The gorgeous red brick courtyard within the museum makes for magnificent reflections in the reflecting pool. I particularly like the concentric construction lines of the base of the pool.
Reflections in puddles are always interesting, in this case the addition of the first fallen leaves of Autumn make for a richer version of the London skyline. I wish I hadn’t placed the lamp-post right bang in the centre but I don’t want to crop the tree at the left because I like the feeling of being within a dark space looking out to the bright scene across the water. Its only now that I realise that the Thames itself isn’t visible but if I had taken the shot from standing instead of crouching in order to see the water, I wouldn’t have captured the reflection.
During the London Open House weekend, I visited the Daily Express building in Fleet Street, to see the extraordinary opulent Art Deco foyer.

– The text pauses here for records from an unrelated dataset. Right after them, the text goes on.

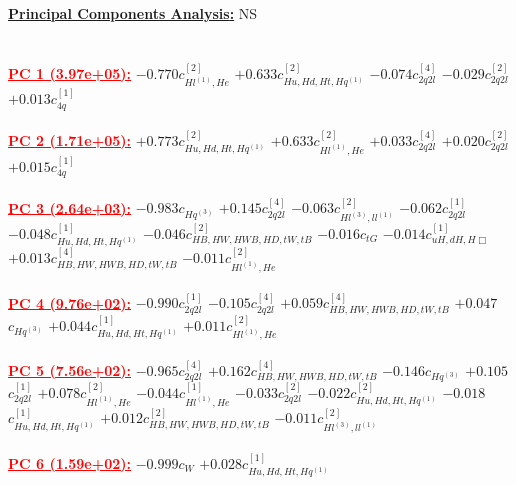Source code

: \documentclass{article}
\begin{document}
\noindent \underline{\bf{Principal Components Analysis}:} NS\\ \\ \\
\noindent \textcolor{red}{\underline{\bf{PC 1} (3.97e+05):}}
{$-0.770$}{\rm $c_{Hl^{(1)},He}^{[2]}$} 
{$+0.633$}{\rm $c_{Hu,Hd,Ht,Hq^{(1)}}^{[2]}$} 
{$-0.074$}{\rm $c_{2q2l}^{[4]}$} 
{$-0.029$}{\rm $c_{2q2l}^{[2]}$} 
{$+0.013$}{\rm $c_{4q}^{[1]}$} 
 \nonumber \\ \nonumber \\ 
\noindent \textcolor{red}{\underline{\bf{PC 2} (1.71e+05):}}
{$+0.773$}{\rm $c_{Hu,Hd,Ht,Hq^{(1)}}^{[2]}$} 
{$+0.633$}{\rm $c_{Hl^{(1)},He}^{[2]}$} 
{$+0.033$}{\rm $c_{2q2l}^{[4]}$} 
{$+0.020$}{\rm $c_{2q2l}^{[2]}$} 
{$+0.015$}{\rm $c_{4q}^{[1]}$} 
 \nonumber \\ \nonumber \\ 
\noindent \textcolor{red}{\underline{\bf{PC 3} (2.64e+03):}}
{$-0.983$}{\rm $c_{Hq^(3)}$} 
{$+0.145$}{\rm $c_{2q2l}^{[4]}$} 
{$-0.063$}{\rm $c_{Hl^{(3)},ll^{(1)}}^{[2]}$} 
{$-0.062$}{\rm $c_{2q2l}^{[1]}$} 
{$-0.048$}{\rm $c_{Hu,Hd,Ht,Hq^{(1)}}^{[1]}$} 
{$-0.046$}{\rm $c_{HB,HW,HWB,HD,tW,tB}^{[2]}$} 
{$-0.016$}{\rm $c_{tG}$} 
{$-0.014$}{\rm $c_{uH,dH,H\Box}^{[1]}$} 
{$+0.013$}{\rm $c_{HB,HW,HWB,HD,tW,tB}^{[4]}$} 
{$-0.011$}{\rm $c_{Hl^{(1)},He}^{[2]}$} 
 \nonumber \\ \nonumber \\ 
\noindent \textcolor{red}{\underline{\bf{PC 4} (9.76e+02):}}
{$-0.990$}{\rm $c_{2q2l}^{[1]}$} 
{$-0.105$}{\rm $c_{2q2l}^{[4]}$} 
{$+0.059$}{\rm $c_{HB,HW,HWB,HD,tW,tB}^{[4]}$} 
{$+0.047$}{\rm $c_{Hq^(3)}$} 
{$+0.044$}{\rm $c_{Hu,Hd,Ht,Hq^{(1)}}^{[1]}$} 
{$+0.011$}{\rm $c_{Hl^{(1)},He}^{[2]}$} 
 \nonumber \\ \nonumber \\ 
\noindent \textcolor{red}{\underline{\bf{PC 5} (7.56e+02):}}
{$-0.965$}{\rm $c_{2q2l}^{[4]}$} 
{$+0.162$}{\rm $c_{HB,HW,HWB,HD,tW,tB}^{[4]}$} 
{$-0.146$}{\rm $c_{Hq^(3)}$} 
{$+0.105$}{\rm $c_{2q2l}^{[1]}$} 
{$+0.078$}{\rm $c_{Hl^{(1)},He}^{[2]}$} 
{$-0.044$}{\rm $c_{Hl^{(1)},He}^{[1]}$} 
{$-0.033$}{\rm $c_{2q2l}^{[2]}$} 
{$-0.022$}{\rm $c_{Hu,Hd,Ht,Hq^{(1)}}^{[2]}$} 
{$-0.018$}{\rm $c_{Hu,Hd,Ht,Hq^{(1)}}^{[1]}$} 
{$+0.012$}{\rm $c_{HB,HW,HWB,HD,tW,tB}^{[2]}$} 
{$-0.011$}{\rm $c_{Hl^{(3)},ll^{(1)}}^{[2]}$} 
 \nonumber \\ \nonumber \\ 
\noindent \textcolor{red}{\underline{\bf{PC 6} (1.59e+02):}}
{$-0.999$}{\rm $c_{W}$} 
{$+0.028$}{\rm $c_{Hu,Hd,Ht,Hq^{(1)}}^{[1]}$} 
\end{document}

I took a lot of photos but the best ones were these two from outside, the reflection in the black glass portico ceiling and the red lettering with the reversed view of the opposite side of the street.
Its so easy after the event to see where I went wrong. I was using my brother’s Canon 70D, much heavier than my 350D and with an unfamiliar lens but no excuses, I must have left my sense of composition in my other bag.
What interested me was the pylon reflected in the water but a vertical shot which included at least some of the pylon against the sky would have been much more interesting. I do like the feint imperfect reflection with the broken cables rippled on the surface but it might have been better to move around so I had more water and less tree reflection at the far edge of the pond. There is a bright red spot of a man’s sweater top left and a dull spot of an Elizabeth Frink steel head sculpture in the top right, both of which I could have made more of somehow.